The work provides a comprehensive, cross-validated catalog of host materials likely to support atom-like quantum defects for QIS applications. By integrating automated database queries with manual curation and literature verification, the authors ensure that identified hosts satisfy essential criteria: intrinsic diamagnetism, nonpolar symmetry, sufficient band gaps, and ambient stability. The findings address the research goal by shifting from serendipitous discovery to a systematic, scalable approach that can be extended to new materials and applications. The identified candidates, especially the simpler unary and binary systems, can prioritize experimental exploration for quantum networks and quantum sensors. The cross-database validation of band gaps and stability mitigates known computational biases, particularly DFT underestimation and heavy-element SOC effects.
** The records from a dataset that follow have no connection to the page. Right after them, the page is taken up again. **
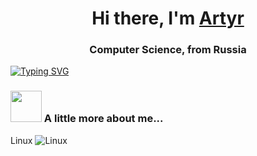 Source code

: <h1 align="center">Hi there, I'm <a href="https://www.instagram.com/artidasik/" target="_blank">Artyr</a> 
<h3 align="center">Computer Science, from Russia </h3>
  
[![Typing SVG](https://readme-typing-svg.herokuapp.com?color=%2336BCF7&lines=information+technology+professional)](https://git.io/typing-svg)

  
### <img src="https://media.giphy.com/media/VgCDAzcKvsR6OM0uWg/giphy.gif" width="50"> A little more about me...  
  
  Linux 	![Linux](https://img.shields.io/badge/Linux-FCC624?style=for-the-badge&logo=linux&logoColor=black)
The approach and dataset enable targeted follow-up studies, including device-specific filtering (e.g., surface stability, defect formation energies, optical transition lifetimes), thereby accelerating the development pipeline for defect-based quantum technologies.
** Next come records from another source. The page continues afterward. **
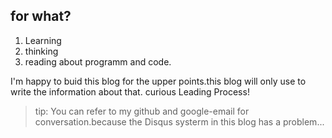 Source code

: ## for what?
1. Learning
2. thinking
3. reading
about programm and code.

I'm happy to buid this blog for the upper points.this blog will only use to write the information about that.
curious Leading Process!

> tip: You can refer to my github and google-email for conversation.because the Disqus systerm in this blog has a problem...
This study establishes a rational, four-stage screening framework that reduces over 125,000 inorganic phases to 541 viable candidates for hosting quantum defects, encompassing a broad chemical space with many oxides and chalcogenides and a significant subset of simpler unary/binary systems. The methodology, which blends database mining with manual verification and literature benchmarking, is generalizable to emerging phases and other materials discovery challenges. Future work should incorporate higher-accuracy electronic structure methods, defect-specific modeling (defect formation energies, charge states, zero-phonon lines, excited-state lifetimes), surface stability assessments, and application-driven filters to further refine candidates. Experimental validation—particularly crystal growth, isotopic enrichment, and characterization of defect coherence and optical properties—will be essential to realize practical quantum devices.
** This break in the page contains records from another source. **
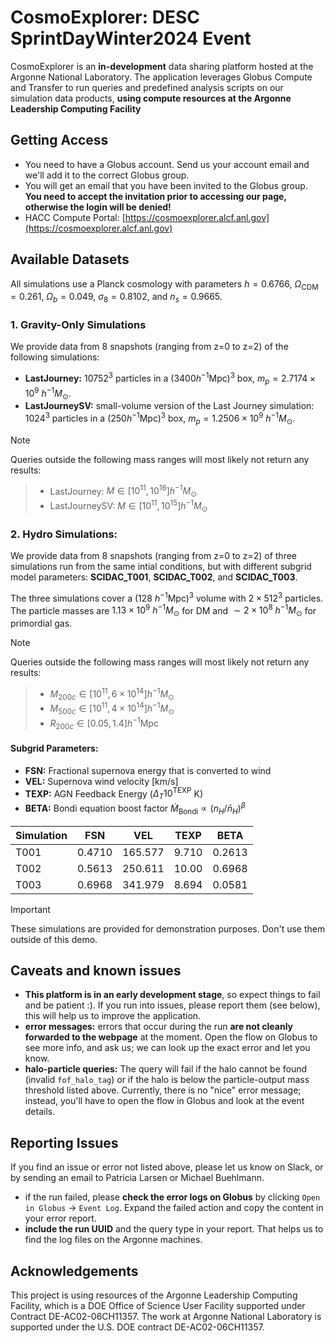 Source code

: # CosmoExplorer: DESC SprintDayWinter2024 Event

CosmoExplorer is an **in-development** data sharing platform hosted at the Argonne National Laboratory. The application leverages Globus Compute and Transfer to run queries and predefined analysis scripts on our simulation data products, **using compute resources at the Argonne Leadership Computing Facility**


## Getting Access
- You need to have a Globus account. Send us your account email and we'll add it to the correct Globus group.
- You will get an email that you have been invited to the Globus group. **You need to accept the invitation prior to accessing our page, otherwise the login will be denied!**
- HACC Compute Portal: [https://cosmoexplorer.alcf.anl.gov](https://cosmoexplorer.alcf.anl.gov)

## Available Datasets

All simulations use a Planck cosmology with parameters $h= 0.6766$, $\Omega_\text{CDM}=0.261$, $\Omega_b=0.049$, $\sigma_8=0.8102$, and $n_s=0.9665$.
### 1. Gravity-Only Simulations
We provide data from 8 snapshots (ranging from z=0 to z=2) of the following simulations:
- **LastJourney:** $10752^3$ particles in a $(3400 h^{-1}\mathrm{Mpc})^3$ box, $m_p = 2.7174 \times 10^9$ $h^{-1}M_\odot$.
- **LastJourneySV:** small-volume version of the Last Journey simulation: $1024^3$ particles in a $(250 h^{-1}\mathrm{Mpc})^3$ box, $m_p = 1.2506 \times 10^9$ $h^{-1}M_\odot$.

> [!NOTE]
Queries outside the following mass ranges  will most likely not return any results:
> - LastJourney: $M \in [10^{11}, 10^{16}]h^{-1}M_\odot$
> - LastJourneySV: $M \in [10^{11}, 10^{15}]h^{-1}M_\odot$

### 2. Hydro Simulations:
We provide data from 8 snapshots (ranging from z=0 to z=2) of three simulations run from the same intial conditions, but with different subgrid model parameters: **SCIDAC_T001**, **SCIDAC_T002**, and **SCIDAC_T003**.

The three simulations cover a (128 $h^{-1} \mathrm{Mpc})^3$ volume with $2 \times 512^3$ particles. The particle masses are $1.13 \times 10^9$ $h^{-1}M_\odot$ for DM and $\sim2 \times 10^8$ $h^{-1}M_\odot$ for primordial gas.

> [!NOTE]
Queries outside the following mass ranges  will most likely not return any results:
> - $M_{200c} \in [10^{11}, 6 \times 10^{14}]h^{-1}M_\odot$
> - $M_{500c} \in [10^{11}, 4 \times 10^{14}]h^{-1}M_\odot$
> - $R_{200c} \in [0.05, 1.4]h^{-1}\mathrm{Mpc}$


#### Subgrid Parameters:
- **FSN:** Fractional supernova energy that is converted to wind
- **VEL:** Supernova wind velocity [km/s]
- **TEXP:** AGN Feedback Energy ($\Delta_T 10^\mathrm{TEXP}$ K)
- **BETA:** Bondi equation boost factor $\dot{M}_\mathrm{Bondi} \propto (n_H/\bar{n}_H)^\beta$

| Simulation | FSN   | VEL     | TEXP | BETA   |
|------------|-------|---------|------|--------|
| T001       | 0.4710| 165.577 | 9.710| 0.2613 |
| T002       | 0.5613| 250.611 | 10.00| 0.6968 |
| T003       | 0.6968| 341.979 | 8.694| 0.0581 |

> [!IMPORTANT]
> These simulations are provided for demonstration purposes. Don't use them outside of this demo.

## Caveats and known issues
- **This platform is in an early development stage**, so expect things to fail and be patient :). If you run into issues, please report them (see below), this will help us to improve the application.
- **error messages:** errors that occur during the run **are not cleanly forwarded to the webpage** at the moment. Open the flow on Globus to see more info, and ask us; we can look up the exact error and let you know.
- **halo-particle queries:** The query will fail if the halo cannot be found (invalid `fof_halo_tag`) or if the halo is below the particle-output mass threshold listed above. Currently, there is no "nice" error message; instead, you'll have to open the flow in Globus and look at the event details.

## Reporting Issues
If you find an issue or error not listed above, please let us know on Slack, or by sending an email to Patricia Larsen or Michael Buehlmann.
- if the run failed, please **check the error logs on Globus** by clicking `Open in Globus` -> `Event Log`. Expand the failed action and copy the content in your error report.
- **include the run UUID** and the query type in your report. That helps us to find the log files on the Argonne machines.


## Acknowledgements
This project is using resources of the Argonne Leadership Computing Facility, which is a DOE Office of Science User Facility supported under Contract DE-AC02-06CH11357. The work at Argonne National Laboratory is supported under the U.S. DOE contract DE-AC02-06CH11357.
- Dependence on database coverage: Some known stable phases lack experimental ICSD entries and were thus absent from MP, leading to potential omissions (e.g., BaGeO3, BaGe2O5, C70). - Computational biases: Standard DFT calculations systematically underestimate band gaps, especially for heavy elements with strong SOC; even corrected/fitted approaches have residual errors and outliers. - Strict filters may exclude viable hosts: Excluding rare-earth-containing phases and elements without >50% zero-spin isotopes reduces nuclear-spin noise but may eliminate promising systems under certain conditions (e.g., isotopic purification or low concentration impurities). - Stability criterion approximation: The E Above Hull threshold (>0.2 eV/atom) is a practical proxy for ambient stability but may exclude metastable yet synthesizable phases or include phases sensitive to processing conditions. - Experimental practicality: Many candidates may be challenging to synthesize as large, defect-free, optically clear single crystals; air/moisture instability and contamination (e.g., oxygen defects) can affect magnetic character assessments and device performance. - Remaining breadth: Even after screening, 541 candidates remain too numerous for exhaustive experimental study, necessitating further application-specific narrowing.